Lu Chih-houng (; 1897–1973), courtesy name Youhai (), was a Chinese/Taiwanese educator, metallographist, materials scientist and engineer.

Biography
Lu was born into a prominent family in Jiaxing, Zhejiang, Qing dynasty. His family was descendants of Tang dynasty Chancellor Lu Zhi. His father was former President of Zhejiang Provincial Library (浙江省立圖書館).

Lu graduated No.1 from the Tokyo Imperial University (current the University of Tokyo) Engineering School.

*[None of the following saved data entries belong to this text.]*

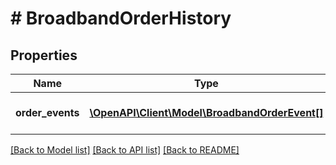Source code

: # # BroadbandOrderHistory

## Properties

Name | Type | Description | Notes
------------ | ------------- | ------------- | -------------
**order_events** | [**\OpenAPI\Client\Model\BroadbandOrderEvent[]**](BroadbandOrderEvent.md) | Array of BroadbandOrderEvent structs | [optional]

[[Back to Model list]](../../README.md#models) [[Back to API list]](../../README.md#endpoints) [[Back to README]](../../README.md)
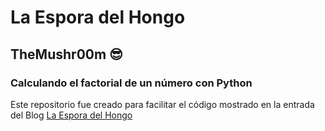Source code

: # La Espora del Hongo

## TheMushr00m :sunglasses:

### Calculando el factorial de un número con Python

Este repositorio fue creado para facilitar el código mostrado en la entrada del Blog [La Espora del Hongo](http://laesporadelhongo.com/ejercicios-programacion-factorial/ "TheMushr00m's blog")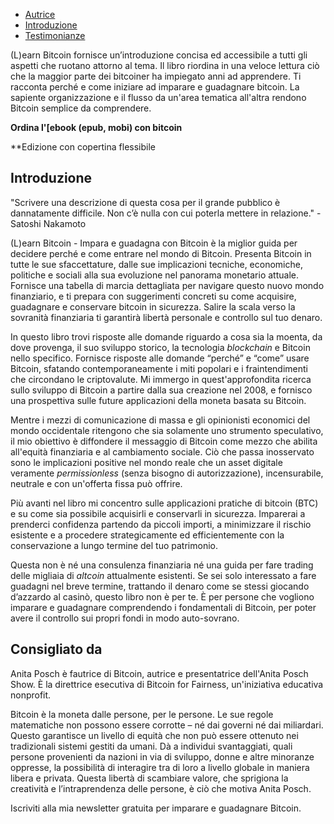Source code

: -   [Autrice](https://learnbitcoin.link/#author)  
-   [Introduzione](https://learnbitcoin.link/#intro)  
-   [Testimonianze](https://learnbitcoin.link/#recommendation)  

(L)earn Bitcoin fornisce un’introduzione concisa ed accessibile a tutti gli aspetti che ruotano attorno al tema. Il libro riordina in una veloce lettura ciò che la maggior parte dei bitcoiner ha impiegato anni ad apprendere. Ti racconta perché e come iniziare ad imparare e guadagnare bitcoin. La sapiente organizzazione e il flusso da un'area tematica all'altra rendono Bitcoin semplice da comprendere.

**Ordina l'[ebook (epub, mobi) con bitcoin**  

**Edizione con copertina flessibile   

## Introduzione

"Scrivere una descrizione di questa cosa per il grande pubblico è dannatamente difficile. Non c’è nulla con cui poterla mettere in relazione." - Satoshi Nakamoto  

(L)earn Bitcoin - Impara e guadagna con Bitcoin è la miglior guida per decidere perché e come entrare nel mondo di Bitcoin. Presenta Bitcoin in tutte le sue sfaccettature, dalle sue implicazioni tecniche, economiche, politiche e sociali alla sua evoluzione nel panorama monetario attuale. Fornisce una tabella di marcia dettagliata per navigare questo nuovo mondo finanziario, e ti prepara con suggerimenti concreti su come acquisire, guadagnare e conservare bitcoin in sicurezza. Salire la scala verso la sovranità finanziaria ti garantirà libertà personale e controllo sul tuo denaro.

In questo libro trovi risposte alle domande riguardo a cosa sia la moenta, da dove provenga, il suo sviluppo storico, la tecnologia _blockchain_ e Bitcoin nello specifico. Fornisce risposte alle domande “perché” e “come” usare Bitcoin, sfatando contemporaneamente i miti popolari e i fraintendimenti che circondano le criptovalute. Mi immergo in quest'approfondita ricerca sullo sviluppo di Bitcoin a partire dalla sua creazione nel 2008, e fornisco una prospettiva sulle future applicazioni della moneta basata su Bitcoin.

Mentre i mezzi di comunicazione di massa e gli opinionisti economici del mondo occidentale ritengono che sia solamente uno strumento speculativo, il mio obiettivo è diffondere il messaggio di Bitcoin come mezzo che abilita all'equità finanziaria e al cambiamento sociale. Ciò che passa inosservato sono le implicazioni positive nel mondo reale che un asset digitale veramente _permissionless_ (senza bisogno di autorizzazione), incensurabile, neutrale e con un'offerta fissa può offrire.

Più avanti nel libro mi concentro sulle applicazioni pratiche di bitcoin (BTC) e su come sia possibile acquisirli e conservarli in sicurezza. Imparerai a prenderci confidenza partendo da piccoli importi, a minimizzare il rischio esistente e a procedere strategicamente ed efficientemente con la conservazione a lungo termine del tuo patrimonio.

Questa non è né una consulenza finanziaria né una guida per fare trading delle migliaia di _altcoin_ attualmente esistenti. Se sei solo interessato a fare guadagni nel breve termine, trattando il denaro come se stessi giocando d’azzardo al casinò, questo libro non è per te. È per persone che vogliono imparare e guadagnare comprendendo i fondamentali di Bitcoin, per poter avere il controllo sui propri fondi in modo auto-sovrano.

## Consigliato da

Anita Posch è fautrice di Bitcoin, autrice e presentatrice dell'Anita Posch Show. È la direttrice esecutiva di Bitcoin for Fairness, un'iniziativa educativa nonprofit.

Bitcoin è la moneta dalle persone, per le persone. Le sue regole matematiche non possono essere corrotte – né dai governi né dai miliardari. Questo garantisce un livello di equità che non può essere ottenuto nei tradizionali sistemi gestiti da umani. Dà a individui svantaggiati, quali persone provenienti da nazioni in via di sviluppo, donne e altre minoranze oppresse, la possibilità di interagire tra di loro a livello globale in maniera libera e privata. Questa libertà di scambiare valore, che sprigiona la creatività e l’intraprendenza delle persone, è ciò che motiva Anita Posch.

Iscriviti alla mia newsletter gratuita per imparare e guadagnare Bitcoin.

Lu went back to China after graduation in 1924, and joined the faculty of Nanjing Engineering College (root of current Southeast University). In 1927, Lu became a professor of civil engineering of the original National Central University (now called Nanjing University). Lu was the dean of engineering faculty of the National Central University.

In 1945, Lu was sent to take-over the Taihoku Imperial University (now National Taiwan University) after the surrender of Japan at the end of World War II. In July 1946, Lu became the second President of the National Taiwan University (NTU), after Lo Tsung-lo.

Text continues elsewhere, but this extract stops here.